Since I got quite a lot of feedback (mostly verbal--certainly not blog comments!) on my last cheese post about how to make Farmhouse Cheddar, I thought I'd do a couple more of these on other cheeses. People pay scads of money to take cheese making classes, and so long as you're after just cheese-making-know-how, and not party atmosphere, then a photo journal of the process is all you need. If you want to pay lots of money and take a class, by all means! I've taken one and it was a good class and I'd do it again--it made making cheese seem not so difficult and scary, and it was fun! But now that I've gained a little confidence, I'd rather spend money on supplies than classes. So, if you've got other ways to spend your time and money, but still want to see cheese making in action, here's your opportunity. This post will be about feta. I made the feta and chevre at the same time, so you will see a bit of that in these photos, but it shouldn't be confusing. :)
I started out with 2 gallons of feta. Warm the milk up to 86*F. Culture the milk with 1/4 tsp. mesophilic culture, 1/4 tsp. flora danica, and 1/4 tsp. lipase powder. Stir it in well and let it set for one hour.
After one hour, you will add 1/2 tsp. rennet diluted in 1/4 cup non-chlorinated (use distilled or reverse osmosis) water. Mix well, and then let rest 30 minutes.
After 30 minutes, you should have what is called a clean break. You can cut the curd and it forms nice lines, not running back together.
Once you have cut the curd, let it rest 10 minutes.
Stir the curd for 20 minutes. Here's what it looks like when you start stirring:
And what it looks like by the end of the 20 minutes: You want to stir gently.
Next, you will pour off as much whey as possible without losing curd. Our dogs and chickens love whey!
Next, you will pour the curds and remaining whey into a lined (I used the same pillowcase as I discussed in my Cheddar post) colander.
Here are the curds after pouring:
Then, gather the edges of your pillowcase (or butter muslin if you've invested in that) and hang to drain.
I started the cheese in the morning and then let it hang all day. In the evening, I took it down and opened it up.
From here, you cut the cheese (no, not like that!) into slabs and then cubes.
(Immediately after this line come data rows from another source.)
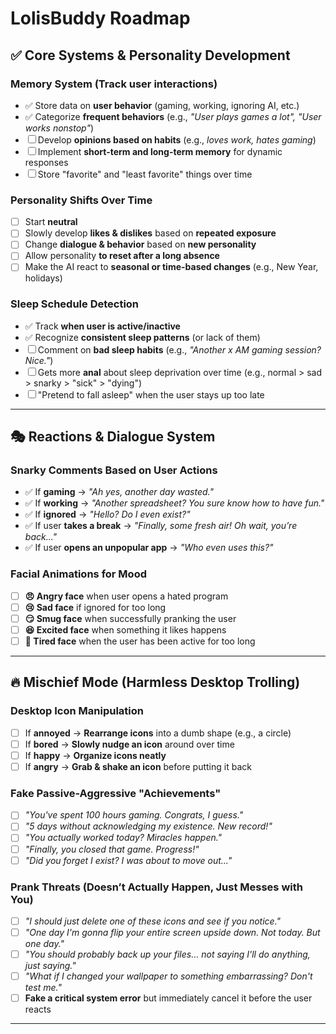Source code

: # LolisBuddy Roadmap

## ✅ Core Systems & Personality Development

### Memory System (Track user interactions)
- ✅ Store data on **user behavior** (gaming, working, ignoring AI, etc.)
- ✅ Categorize **frequent behaviors** (e.g., *"User plays games a lot", "User works nonstop"*)
- ☐ Develop **opinions based on habits** (e.g., *loves work, hates gaming*)
- ☐ Implement **short-term and long-term memory** for dynamic responses
- ☐ Store "favorite" and "least favorite" things over time

### Personality Shifts Over Time
- ☐ Start **neutral**
- ☐ Slowly develop **likes & dislikes** based on **repeated exposure**
- ☐ Change **dialogue & behavior** based on **new personality**
- ☐ Allow personality **to reset after a long absence**
- ☐ Make the AI react to **seasonal or time-based changes** (e.g., New Year, holidays)

### Sleep Schedule Detection
- ✅ Track **when user is active/inactive**
- ✅ Recognize **consistent sleep patterns** (or lack of them)
- ☐ Comment on **bad sleep habits** (e.g., *"Another x AM gaming session? Nice."*)
- ☐ Gets more **anal** about sleep deprivation over time (e.g., normal > sad > snarky > "sick" > "dying")
- ☐ "Pretend to fall asleep" when the user stays up too late

---

## 🎭 Reactions & Dialogue System

### Snarky Comments Based on User Actions
- ✅ If **gaming** → *"Ah yes, another day wasted."*
- ✅ If **working** → *"Another spreadsheet? You sure know how to have fun."*
- ✅ If **ignored** → *"Hello? Do I even exist?"*
- ✅ If user **takes a break** → *"Finally, some fresh air! Oh wait, you’re back..."*
- ✅ If user **opens an unpopular app** → *"Who even uses this?"*

### Facial Animations for Mood
- ☐ **😠 Angry face** when user opens a hated program
- ☐ **😢 Sad face** if ignored for too long
- ☐ **😏 Smug face** when successfully pranking the user
- ☐ **😆 Excited face** when something it likes happens
- ☐ **🥱 Tired face** when the user has been active for too long

---

## 🔥 Mischief Mode (Harmless Desktop Trolling)

### Desktop Icon Manipulation
- ☐ If **annoyed** → **Rearrange icons** into a dumb shape (e.g., a circle)
- ☐ If **bored** → **Slowly nudge an icon** around over time
- ☐ If **happy** → **Organize icons neatly**
- ☐ If **angry** → **Grab & shake an icon** before putting it back

### Fake Passive-Aggressive "Achievements"
- ☐ *"You've spent 100 hours gaming. Congrats, I guess."*
- ☐ *"5 days without acknowledging my existence. New record!"*
- ☐ *"You actually worked today? Miracles happen."*
- ☐ *"Finally, you closed that game. Progress!"*
- ☐ *"Did you forget I exist? I was about to move out..."*

### Prank Threats (Doesn’t Actually Happen, Just Messes with You)
- ☐ *"I should just delete one of these icons and see if you notice."*
- ☐ *"One day I'm gonna flip your entire screen upside down. Not today. But one day."*
- ☐ *"You should probably back up your files… not saying I'll do anything, just saying."*
- ☐ *"What if I changed your wallpaper to something *embarrassing*? Don't test me."*
- ☐ **Fake a critical system error** but immediately cancel it before the user reacts

---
Sprinkle salt on the cheese. I used to lay all my cheese out in one layer in several pans, making sure to salt all sides of each individual cube... phooey! Now I just pile it in the pan, sprinkle liberally with salt, and put the lid on the pan and shake it up! It can take it, I promise! Notice, I've used cheap canning salt. (Yes, that clearance sticker on the front of the container really does say $1.00!) Any non-iodized salt will do.
You may not be able to see it from the photo, but more whey will continue to drain out of the cheese for a few days. Keep the cheese at room temperature for 2 days, salting, flipping, and draining.
Draining the cheese:
After the 2 days, refrigerate the cheese in brine. You can make a brine with 1 TBS salt (non-iodized, again) to 1 cup of water, making however much is necessary to cover the cheese. The longer the cheese ages, the better it becomes in taste and texture. However, it doesn't get a chance to age very long around here!
2 comments:
We tried giving our dogs whey but they get diarrea. Don't you have that problem?
I have Great Pyrenees dogs, and they stay outdoors. They always go hide their poop, so I have never seen it! They don't act as if they're bothered, but our chickens also consume a fair amount of it. Poppy wouldn't drink it all when I gave it to her (maybe it gave her diarrhea before?), and with 4 dogs and 80+ chickens, I don't suppose any of them get too much.
You can also use whey for baking in place of water, put it in smoothies, use it as the liquid in soap making, make ricotta... I find ricotta takes extra patience, but one of these days I'll do a post on that! I have also heard of people fertilizing fields with it sparingly. The one caution I have heard is that large amounts of it should not go in a septic tank, so better to catch the whey and dump it outside than to let it run down the drain.